Problem description:
Transcribe each of the entries exactly.

(Beginning of Given records)

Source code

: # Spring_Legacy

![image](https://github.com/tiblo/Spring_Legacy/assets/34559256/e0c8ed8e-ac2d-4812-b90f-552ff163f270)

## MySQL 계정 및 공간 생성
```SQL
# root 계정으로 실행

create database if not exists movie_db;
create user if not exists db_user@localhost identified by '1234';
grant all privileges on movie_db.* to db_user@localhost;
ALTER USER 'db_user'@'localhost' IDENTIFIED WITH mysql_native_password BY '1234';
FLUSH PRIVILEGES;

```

(End of Given records)

Exercise answer:
Source code

: # Spring_Legacy

![image](https://github.com/tiblo/Spring_Legacy/assets/34559256/e0c8ed8e-ac2d-4812-b90f-552ff163f270)

## MySQL 계정 및 공간 생성
```SQL
# root 계정으로 실행

create database if not exists movie_db;
create user if not exists db_user@localhost identified by '1234';
grant all privileges on movie_db.* to db_user@localhost;
ALTER USER 'db_user'@'localhost' IDENTIFIED WITH mysql_native_password BY '1234';
FLUSH PRIVILEGES;

```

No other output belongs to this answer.